HHS rate review grants contain stand-outs and sabotage

Published on

Secretary Kathleen Sebelius announced today that HHS awarded $46 million in grant funds to 45 states and DC to "help states crack down on unreasonable health insurance premium hikes." But are all 46 of those insurance departments really planning significant improvements in rate regulation? How much new protection will consumers gain from double-digit premium increases?

The health reform law requires HHS to review and publicize "unreasonable" rate increases, but gives HHS no authority to modify or deny those rate increases. That’s a job left to the states. So the first measure of whether these grants will help the states protect consumers is whether or not they have the power to reject unreasonable, excessive or unjustified rates.

Even after $46 million in grant money is spent, the answer varies state to state.

Every state is starting from a different place. Only about 17 states currently have the authority to review and approve, deny or modify insurance rates before they go into effect for most insurance plans.

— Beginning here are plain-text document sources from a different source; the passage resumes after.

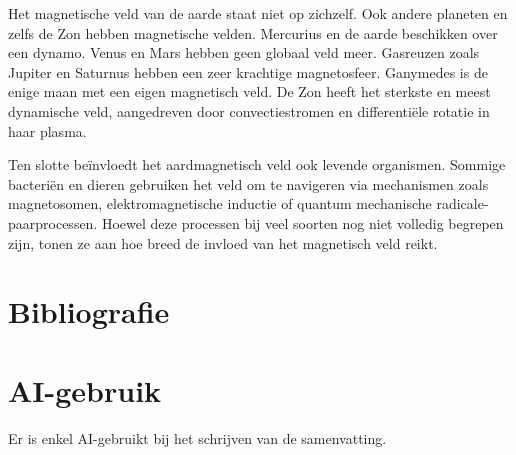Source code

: \documentclass[12pt,a4paper]{article}
\begin{document}
Het magnetische veld van de aarde staat niet op zichzelf. Ook andere planeten en zelfs de Zon hebben magnetische velden. Mercurius en de aarde beschikken over een dynamo. Venus en Mars hebben geen globaal veld meer. Gasreuzen zoals Jupiter en Saturnus hebben een zeer krachtige magnetosfeer. Ganymedes is de enige maan met een eigen magnetisch veld. De Zon heeft het sterkste en meest dynamische veld, aangedreven door convectiestromen en differentiële rotatie in haar plasma.

Ten slotte beïnvloedt het aardmagnetisch veld ook levende organismen. Sommige bacteriën en dieren gebruiken het veld om te navigeren via mechanismen zoals magnetosomen, elektromagnetische inductie of quantum mechanische radicale-paarprocessen. Hoewel deze processen bij veel soorten nog niet volledig begrepen zijn, tonen ze aan hoe breed de invloed van het magnetisch veld reikt.

\section{Bibliografie}

\printbibliography[heading=none]
\section{AI-gebruik}
Er is enkel AI-gebruikt bij het schrijven van de samenvatting.
\end{document}
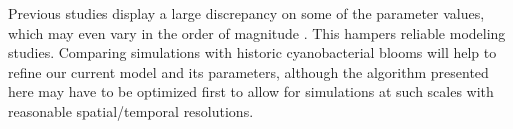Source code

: \documentclass{article}
\begin{document}
Previous studies display a large discrepancy on some of the parameter values, which may even vary in the order of magnitude \cite{B}. This hampers reliable modeling studies. Comparing simulations with historic cyanobacterial blooms will help to refine our current model and its parameters, although the algorithm presented here may have to be optimized first to allow for simulations at such scales with reasonable spatial/temporal resolutions.

\printbibliography
\end{document}
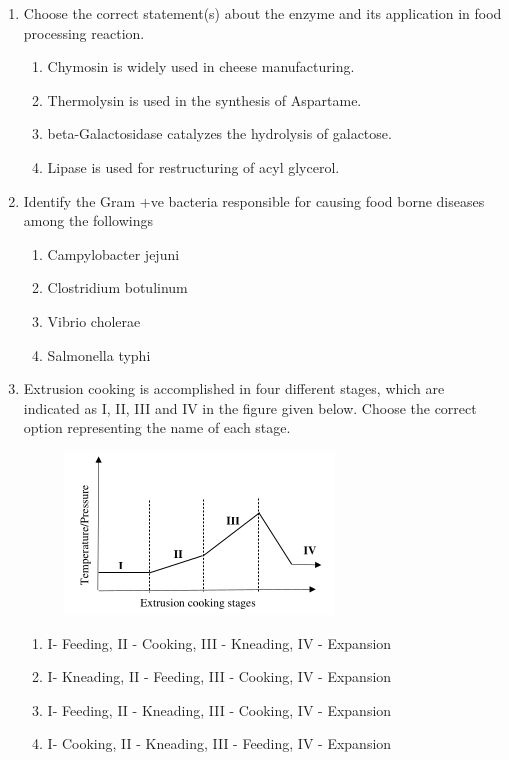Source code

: \documentclass[journal,12pt,onecolumn]{IEEEtran}
\begin{document}
\begin{enumerate}
    \item Choose the correct statement(s) about the enzyme and its application in food processing reaction.
    \begin{enumerate}
        \item Chymosin is widely used in cheese manufacturing.
        \item Thermolysin is used in the synthesis of Aspartame.
        \item beta-Galactosidase catalyzes the hydrolysis of galactose.
        \item Lipase is used for restructuring of acyl glycerol.
    \end{enumerate}

    \item Identify the Gram +ve bacteria responsible for causing food borne diseases among the followings
    \begin{enumerate}
        \item Campylobacter jejuni
        \item Clostridium botulinum
        \item Vibrio cholerae
        \item Salmonella typhi
    \end{enumerate}

    \item Extrusion cooking is accomplished in four different stages, which are indicated as I, II, III and IV in the figure given below. Choose the correct option representing the name of each stage.\\
    \begin{figure}[H]
		\centering
            \includegraphics{115}
		    \caption*{}
		\label{fig:Q115}
	\end{figure}
    \begin{enumerate}
        \item I- Feeding, II - Cooking, III - Kneading, IV - Expansion
        \item I- Kneading, II - Feeding, III - Cooking, IV - Expansion
        \item I- Feeding, II - Kneading, III - Cooking, IV - Expansion
        \item I- Cooking, II - Kneading, III - Feeding, IV - Expansion
    \end{enumerate}


\end{enumerate}
\end{document}

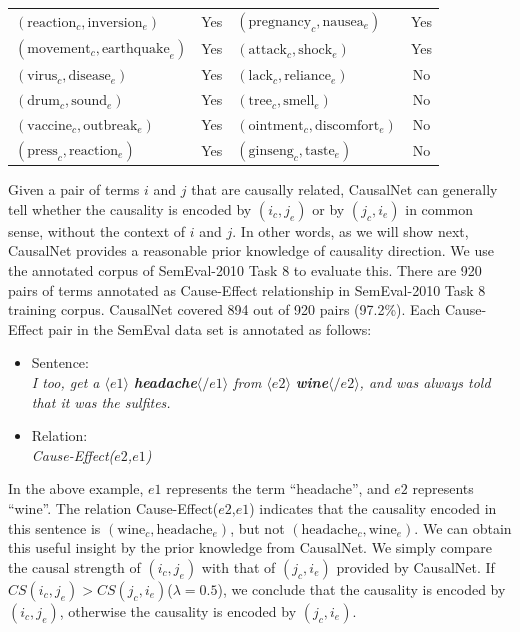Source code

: \documentclass[letterpaper]{article}
\begin{document}
\begin{table}[bht]
\begin{tabular}{| l c | l c |}
$(\text{reaction}_c, \text{inversion}_e)$ & Yes & $(\text{pregnancy}_c, \text{nausea}_e)$ & Yes \\
$(\text{movement}_c, \text{earthquake}_e)$ & Yes & $(\text{attack}_c, \text{shock}_e)$ & Yes \\
$(\text{virus}_c, \text{disease}_e)$ & Yes & $(\text{lack}_c, \text{reliance}_e)$ & No \\
$(\text{drum}_c, \text{sound}_e)$ & Yes & $(\text{tree}_c, \text{smell}_e)$ & No \\
$(\text{vaccine}_c, \text{outbreak}_e)$ & Yes & $(\text{ointment}_c, \text{discomfort}_e)$ & No \\
$(\text{press}_c, \text{reaction}_e)$ & Yes & $(\text{ginseng}_c, \text{taste}_e)$ & No \\

\hline
\end{tabular}
\end{table}

Given a pair of terms $i$ and $j$ that are causally related,
CausalNet can generally tell whether the causality is encoded by $(i_c,j_e)$
or by $(j_c,i_e)$ in common sense, without the context of
$i$ and $j$. In other words, as we will show next, CausalNet
provides a reasonable prior knowledge of causality direction.
We use the annotated corpus of SemEval-2010 Task 8 to evaluate this.
There are 920 pairs of terms annotated as Cause-Effect relationship in
SemEval-2010 Task 8 training corpus. CausalNet covered 894 out of
920 pairs (97.2\%).
Each Cause-Effect pair in the SemEval data set is annotated as follows:
\begin{itemize}
  \item[] Sentence:\\
  {\em I too, get a $\langle e1\rangle$ \textbf{headache}$\langle/e1\rangle$
  from $\langle e2\rangle$ \textbf{wine}$\langle/e2\rangle$, and was always told that it was the sulfites.}
  \item[] Relation: \\ \emph{Cause-Effect($e2$,$e1$)}
\end{itemize}
In the above example, $e1$ represents the term ``headache'', and
$e2$ represents ``wine''. The relation Cause-Effect($e2$,$e1$)
indicates that the causality encoded in this sentence is
$(\text{wine}_c,\text{headache}_e)$,
but not
$(\text{headache}_c,\text{wine}_e)$.
We can obtain this useful
insight by the prior knowledge from CausalNet.
We simply compare the causal strength of
$(i_c,j_e)$ with that of $(j_c,i_e)$ provided by
CausalNet. If $CS(i_c,j_e) > CS(j_c,i_e)$($\lambda=0.5$), we
conclude that the causality is encoded by $(i_c,j_e)$,
otherwise the causality is encoded by $(j_c,i_e)$.
\end{document}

Still, according to HHS and the grant applications, just 9 states plan on expanding their prior approval authority. In fact, of the 15 states that currently have NO authority to reject rate increases at all, only four of them intend to seek prior approval authority from state legislatures. Kudos to Illinois, Louisiana, Mississippi and Montana.

About 19 other states have limited authority to deny rate hikes — for example, they can deny an individual rate hike but not those proposed for small businesses — and five of those are seeking expanded authority. Still, when these grants are paid in full (and there’s $200 million more in the
pipeline), some states will still have zero power to act when insurers
impose unreasonable rate hikes. What’s the point of hiring math whizzes to scrutinize insurers’ books if, no matter what the actuaries find, states can’t do anything to change rates?

It’s a real disappointment that proposals from states that are actively fighting real oversight got the same $1 million given to states with a genuine commitment to rate regulation.

In California, where Governor Schwarzenegger wrote his proposal to kill prior approval regulation, the companion legislation to his grant application actually says that if a rate is found to be unreasonable, unjustified, or just plain inaccurate, the most that regulators may do is to publish that information online.

The bully pulpit can be powerful, but at the end of the day a public shaming is rarely enough to convince companies to lower premiums and treat consumers fairly when their Wall Street investors are clamoring for ever-increasing returns. Regulators must have the authority to reject rates and protect consumers, especially now that every American will be required to have health insurance by 2014.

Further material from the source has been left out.